%%

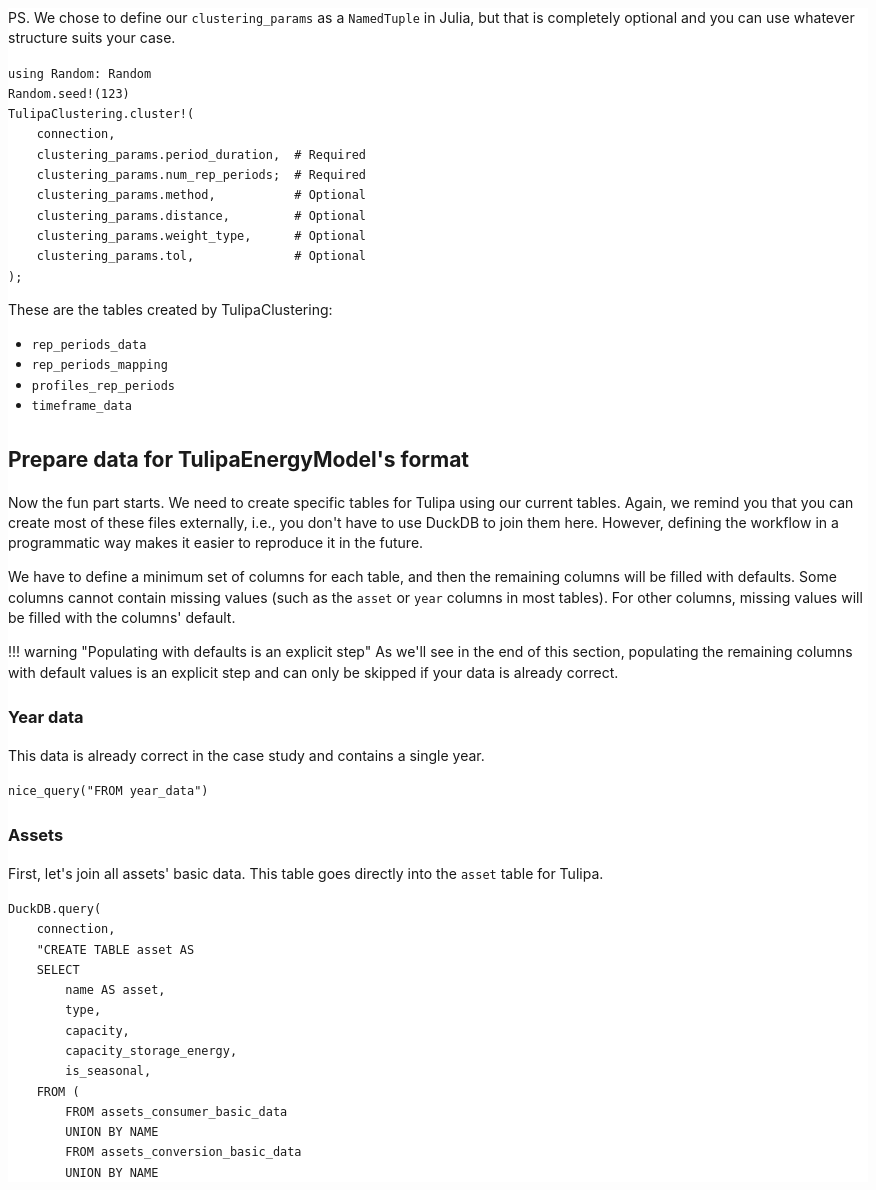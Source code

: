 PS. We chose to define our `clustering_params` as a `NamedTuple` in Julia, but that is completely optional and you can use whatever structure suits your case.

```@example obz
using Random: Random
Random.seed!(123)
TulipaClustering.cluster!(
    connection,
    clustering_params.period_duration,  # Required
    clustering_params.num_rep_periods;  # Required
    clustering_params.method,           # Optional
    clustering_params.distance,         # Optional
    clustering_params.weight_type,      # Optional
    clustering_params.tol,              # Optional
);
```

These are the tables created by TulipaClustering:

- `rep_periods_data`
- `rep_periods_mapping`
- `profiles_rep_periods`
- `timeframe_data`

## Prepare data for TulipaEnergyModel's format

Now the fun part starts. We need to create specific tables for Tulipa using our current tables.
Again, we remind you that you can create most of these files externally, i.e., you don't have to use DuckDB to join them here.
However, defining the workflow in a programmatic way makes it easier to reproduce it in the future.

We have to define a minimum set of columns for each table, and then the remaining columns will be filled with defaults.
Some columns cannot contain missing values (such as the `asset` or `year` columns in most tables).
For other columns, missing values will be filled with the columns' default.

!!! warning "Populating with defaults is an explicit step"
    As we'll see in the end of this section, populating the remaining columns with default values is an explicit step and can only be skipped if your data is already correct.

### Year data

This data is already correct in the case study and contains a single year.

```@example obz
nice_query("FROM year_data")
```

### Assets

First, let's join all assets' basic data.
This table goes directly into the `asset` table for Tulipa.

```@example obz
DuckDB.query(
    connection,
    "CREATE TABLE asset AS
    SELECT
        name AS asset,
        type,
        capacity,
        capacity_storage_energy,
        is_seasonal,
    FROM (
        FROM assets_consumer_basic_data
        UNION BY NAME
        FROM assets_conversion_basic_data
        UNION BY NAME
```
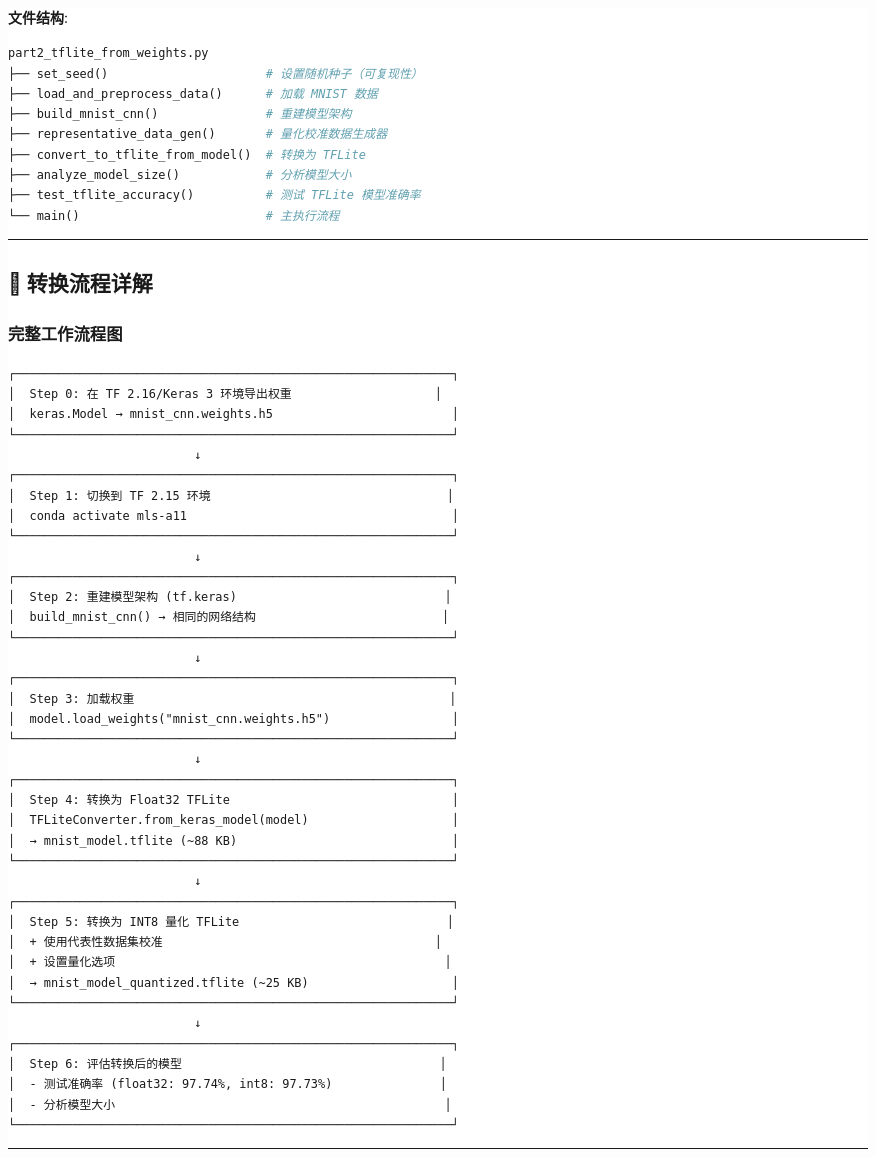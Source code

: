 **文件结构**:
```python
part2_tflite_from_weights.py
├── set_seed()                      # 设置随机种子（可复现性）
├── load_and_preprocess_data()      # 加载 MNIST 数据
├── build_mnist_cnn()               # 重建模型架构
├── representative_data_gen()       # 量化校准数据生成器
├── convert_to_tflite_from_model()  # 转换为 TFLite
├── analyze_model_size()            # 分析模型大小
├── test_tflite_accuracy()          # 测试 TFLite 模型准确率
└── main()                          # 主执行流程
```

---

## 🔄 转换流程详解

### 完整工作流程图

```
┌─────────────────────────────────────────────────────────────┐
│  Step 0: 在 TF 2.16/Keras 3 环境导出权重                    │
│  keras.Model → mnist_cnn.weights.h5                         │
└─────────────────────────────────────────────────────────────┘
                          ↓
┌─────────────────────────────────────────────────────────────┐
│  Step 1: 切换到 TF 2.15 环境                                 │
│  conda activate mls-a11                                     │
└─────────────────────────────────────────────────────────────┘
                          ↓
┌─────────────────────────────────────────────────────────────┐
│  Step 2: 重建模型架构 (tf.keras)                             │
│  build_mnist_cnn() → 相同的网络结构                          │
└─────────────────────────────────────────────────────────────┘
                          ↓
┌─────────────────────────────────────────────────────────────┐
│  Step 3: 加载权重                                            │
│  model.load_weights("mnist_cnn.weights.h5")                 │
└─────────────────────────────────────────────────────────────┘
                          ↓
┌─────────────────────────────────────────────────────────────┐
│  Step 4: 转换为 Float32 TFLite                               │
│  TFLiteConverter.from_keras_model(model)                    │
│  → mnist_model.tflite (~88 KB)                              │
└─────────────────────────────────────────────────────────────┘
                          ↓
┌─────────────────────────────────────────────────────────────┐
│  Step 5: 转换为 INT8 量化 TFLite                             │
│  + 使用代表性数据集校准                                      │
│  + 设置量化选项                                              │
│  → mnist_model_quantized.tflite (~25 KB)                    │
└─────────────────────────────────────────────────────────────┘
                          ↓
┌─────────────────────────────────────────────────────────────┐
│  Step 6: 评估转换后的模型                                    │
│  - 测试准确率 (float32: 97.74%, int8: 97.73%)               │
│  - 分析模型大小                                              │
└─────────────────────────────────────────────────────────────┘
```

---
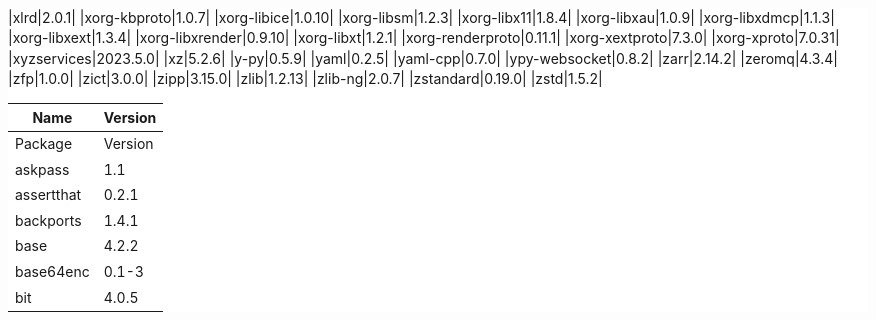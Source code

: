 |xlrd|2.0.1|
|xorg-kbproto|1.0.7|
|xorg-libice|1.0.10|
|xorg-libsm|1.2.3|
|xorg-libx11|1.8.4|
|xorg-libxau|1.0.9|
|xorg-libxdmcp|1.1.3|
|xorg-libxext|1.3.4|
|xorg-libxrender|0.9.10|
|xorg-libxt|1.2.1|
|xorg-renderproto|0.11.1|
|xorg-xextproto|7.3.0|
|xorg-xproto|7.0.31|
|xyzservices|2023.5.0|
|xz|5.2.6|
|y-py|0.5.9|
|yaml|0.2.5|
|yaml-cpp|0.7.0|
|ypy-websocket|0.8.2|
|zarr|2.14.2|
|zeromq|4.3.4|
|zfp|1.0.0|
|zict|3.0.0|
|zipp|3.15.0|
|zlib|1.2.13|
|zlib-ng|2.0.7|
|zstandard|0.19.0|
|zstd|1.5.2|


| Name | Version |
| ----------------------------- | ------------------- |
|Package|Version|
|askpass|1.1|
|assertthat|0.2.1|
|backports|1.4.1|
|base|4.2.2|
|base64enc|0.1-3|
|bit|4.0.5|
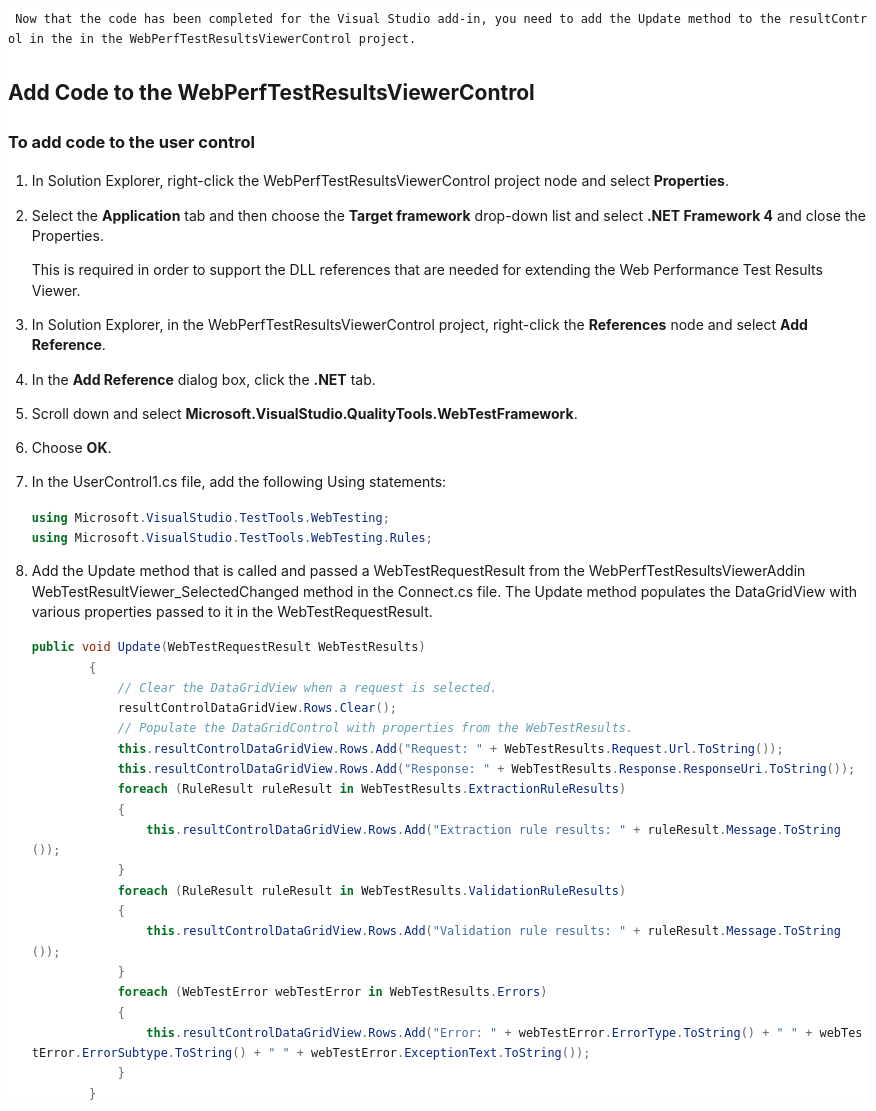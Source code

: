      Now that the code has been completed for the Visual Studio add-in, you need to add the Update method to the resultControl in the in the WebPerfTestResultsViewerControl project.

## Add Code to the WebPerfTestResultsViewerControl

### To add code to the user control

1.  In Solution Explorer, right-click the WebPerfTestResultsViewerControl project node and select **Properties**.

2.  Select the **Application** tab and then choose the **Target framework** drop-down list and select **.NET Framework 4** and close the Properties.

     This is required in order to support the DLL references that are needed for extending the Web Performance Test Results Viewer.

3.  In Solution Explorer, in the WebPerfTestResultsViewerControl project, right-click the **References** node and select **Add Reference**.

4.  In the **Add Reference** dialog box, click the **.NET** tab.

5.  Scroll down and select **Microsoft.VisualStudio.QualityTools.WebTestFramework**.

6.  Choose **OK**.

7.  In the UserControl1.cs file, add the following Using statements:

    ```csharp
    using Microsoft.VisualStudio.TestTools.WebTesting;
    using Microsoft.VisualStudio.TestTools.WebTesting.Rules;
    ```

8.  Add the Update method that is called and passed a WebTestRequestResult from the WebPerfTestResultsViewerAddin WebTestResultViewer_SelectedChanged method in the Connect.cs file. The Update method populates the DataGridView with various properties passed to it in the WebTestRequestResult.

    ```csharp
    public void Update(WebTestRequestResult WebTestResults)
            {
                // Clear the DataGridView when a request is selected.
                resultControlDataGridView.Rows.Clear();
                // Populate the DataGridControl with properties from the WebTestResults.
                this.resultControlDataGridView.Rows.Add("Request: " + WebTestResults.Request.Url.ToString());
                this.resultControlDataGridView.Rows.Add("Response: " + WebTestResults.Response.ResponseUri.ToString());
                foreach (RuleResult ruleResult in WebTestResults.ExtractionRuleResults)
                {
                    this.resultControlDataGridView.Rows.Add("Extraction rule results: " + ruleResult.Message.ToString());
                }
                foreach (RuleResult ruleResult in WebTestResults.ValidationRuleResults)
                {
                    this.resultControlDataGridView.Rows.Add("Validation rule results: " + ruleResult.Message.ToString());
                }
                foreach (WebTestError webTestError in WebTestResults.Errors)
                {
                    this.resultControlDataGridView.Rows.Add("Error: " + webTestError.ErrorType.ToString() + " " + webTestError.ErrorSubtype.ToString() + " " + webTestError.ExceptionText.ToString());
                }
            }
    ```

%%

EXERCISE GOAL:
Output the material above exactly, without pictures.

THE COMPLETED TASK:
Source code

: PS. We chose to define our `clustering_params` as a `NamedTuple` in Julia, but that is completely optional and you can use whatever structure suits your case.

```@example obz
using Random: Random
Random.seed!(123)
TulipaClustering.cluster!(
    connection,
    clustering_params.period_duration,  # Required
    clustering_params.num_rep_periods;  # Required
    clustering_params.method,           # Optional
    clustering_params.distance,         # Optional
    clustering_params.weight_type,      # Optional
    clustering_params.tol,              # Optional
);
```

These are the tables created by TulipaClustering:

- `rep_periods_data`
- `rep_periods_mapping`
- `profiles_rep_periods`
- `timeframe_data`

## Prepare data for TulipaEnergyModel's format

Now the fun part starts. We need to create specific tables for Tulipa using our current tables.
Again, we remind you that you can create most of these files externally, i.e., you don't have to use DuckDB to join them here.
However, defining the workflow in a programmatic way makes it easier to reproduce it in the future.

We have to define a minimum set of columns for each table, and then the remaining columns will be filled with defaults.
Some columns cannot contain missing values (such as the `asset` or `year` columns in most tables).
For other columns, missing values will be filled with the columns' default.

!!! warning "Populating with defaults is an explicit step"
    As we'll see in the end of this section, populating the remaining columns with default values is an explicit step and can only be skipped if your data is already correct.

### Year data

This data is already correct in the case study and contains a single year.

```@example obz
nice_query("FROM year_data")
```

### Assets

First, let's join all assets' basic data.
This table goes directly into the `asset` table for Tulipa.

```@example obz
DuckDB.query(
    connection,
    "CREATE TABLE asset AS
    SELECT
        name AS asset,
        type,
        capacity,
        capacity_storage_energy,
        is_seasonal,
    FROM (
        FROM assets_consumer_basic_data
        UNION BY NAME
        FROM assets_conversion_basic_data
        UNION BY NAME
```
Source code

: **文件结构**:
```python
part2_tflite_from_weights.py
├── set_seed()                      # 设置随机种子（可复现性）
├── load_and_preprocess_data()      # 加载 MNIST 数据
├── build_mnist_cnn()               # 重建模型架构
├── representative_data_gen()       # 量化校准数据生成器
├── convert_to_tflite_from_model()  # 转换为 TFLite
├── analyze_model_size()            # 分析模型大小
├── test_tflite_accuracy()          # 测试 TFLite 模型准确率
└── main()                          # 主执行流程
```

---

## 🔄 转换流程详解

### 完整工作流程图

```
┌─────────────────────────────────────────────────────────────┐
│  Step 0: 在 TF 2.16/Keras 3 环境导出权重                    │
│  keras.Model → mnist_cnn.weights.h5                         │
└─────────────────────────────────────────────────────────────┘
                          ↓
┌─────────────────────────────────────────────────────────────┐
│  Step 1: 切换到 TF 2.15 环境                                 │
│  conda activate mls-a11                                     │
└─────────────────────────────────────────────────────────────┘
                          ↓
┌─────────────────────────────────────────────────────────────┐
│  Step 2: 重建模型架构 (tf.keras)                             │
│  build_mnist_cnn() → 相同的网络结构                          │
└─────────────────────────────────────────────────────────────┘
                          ↓
┌─────────────────────────────────────────────────────────────┐
│  Step 3: 加载权重                                            │
│  model.load_weights("mnist_cnn.weights.h5")                 │
└─────────────────────────────────────────────────────────────┘
                          ↓
┌─────────────────────────────────────────────────────────────┐
│  Step 4: 转换为 Float32 TFLite                               │
│  TFLiteConverter.from_keras_model(model)                    │
│  → mnist_model.tflite (~88 KB)                              │
└─────────────────────────────────────────────────────────────┘
                          ↓
┌─────────────────────────────────────────────────────────────┐
│  Step 5: 转换为 INT8 量化 TFLite                             │
│  + 使用代表性数据集校准                                      │
│  + 设置量化选项                                              │
│  → mnist_model_quantized.tflite (~25 KB)                    │
└─────────────────────────────────────────────────────────────┘
                          ↓
┌─────────────────────────────────────────────────────────────┐
│  Step 6: 评估转换后的模型                                    │
│  - 测试准确率 (float32: 97.74%, int8: 97.73%)               │
│  - 分析模型大小                                              │
└─────────────────────────────────────────────────────────────┘
```

---
Source code

: |xlrd|2.0.1|
|xorg-kbproto|1.0.7|
|xorg-libice|1.0.10|
|xorg-libsm|1.2.3|
|xorg-libx11|1.8.4|
|xorg-libxau|1.0.9|
|xorg-libxdmcp|1.1.3|
|xorg-libxext|1.3.4|
|xorg-libxrender|0.9.10|
|xorg-libxt|1.2.1|
|xorg-renderproto|0.11.1|
|xorg-xextproto|7.3.0|
|xorg-xproto|7.0.31|
|xyzservices|2023.5.0|
|xz|5.2.6|
|y-py|0.5.9|
|yaml|0.2.5|
|yaml-cpp|0.7.0|
|ypy-websocket|0.8.2|
|zarr|2.14.2|
|zeromq|4.3.4|
|zfp|1.0.0|
|zict|3.0.0|
|zipp|3.15.0|
|zlib|1.2.13|
|zlib-ng|2.0.7|
|zstandard|0.19.0|
|zstd|1.5.2|


| Name | Version |
| ----------------------------- | ------------------- |
|Package|Version|
|askpass|1.1|
|assertthat|0.2.1|
|backports|1.4.1|
|base|4.2.2|
|base64enc|0.1-3|
|bit|4.0.5|
Source code

:      Now that the code has been completed for the Visual Studio add-in, you need to add the Update method to the resultControl in the in the WebPerfTestResultsViewerControl project.

## Add Code to the WebPerfTestResultsViewerControl

### To add code to the user control

1.  In Solution Explorer, right-click the WebPerfTestResultsViewerControl project node and select **Properties**.

2.  Select the **Application** tab and then choose the **Target framework** drop-down list and select **.NET Framework 4** and close the Properties.

     This is required in order to support the DLL references that are needed for extending the Web Performance Test Results Viewer.

3.  In Solution Explorer, in the WebPerfTestResultsViewerControl project, right-click the **References** node and select **Add Reference**.

4.  In the **Add Reference** dialog box, click the **.NET** tab.

5.  Scroll down and select **Microsoft.VisualStudio.QualityTools.WebTestFramework**.

6.  Choose **OK**.

7.  In the UserControl1.cs file, add the following Using statements:

    ```csharp
    using Microsoft.VisualStudio.TestTools.WebTesting;
    using Microsoft.VisualStudio.TestTools.WebTesting.Rules;
    ```

8.  Add the Update method that is called and passed a WebTestRequestResult from the WebPerfTestResultsViewerAddin WebTestResultViewer_SelectedChanged method in the Connect.cs file. The Update method populates the DataGridView with various properties passed to it in the WebTestRequestResult.

    ```csharp
    public void Update(WebTestRequestResult WebTestResults)
            {
                // Clear the DataGridView when a request is selected.
                resultControlDataGridView.Rows.Clear();
                // Populate the DataGridControl with properties from the WebTestResults.
                this.resultControlDataGridView.Rows.Add("Request: " + WebTestResults.Request.Url.ToString());
                this.resultControlDataGridView.Rows.Add("Response: " + WebTestResults.Response.ResponseUri.ToString());
                foreach (RuleResult ruleResult in WebTestResults.ExtractionRuleResults)
                {
                    this.resultControlDataGridView.Rows.Add("Extraction rule results: " + ruleResult.Message.ToString());
                }
                foreach (RuleResult ruleResult in WebTestResults.ValidationRuleResults)
                {
                    this.resultControlDataGridView.Rows.Add("Validation rule results: " + ruleResult.Message.ToString());
                }
                foreach (WebTestError webTestError in WebTestResults.Errors)
                {
                    this.resultControlDataGridView.Rows.Add("Error: " + webTestError.ErrorType.ToString() + " " + webTestError.ErrorSubtype.ToString() + " " + webTestError.ExceptionText.ToString());
                }
            }
    ```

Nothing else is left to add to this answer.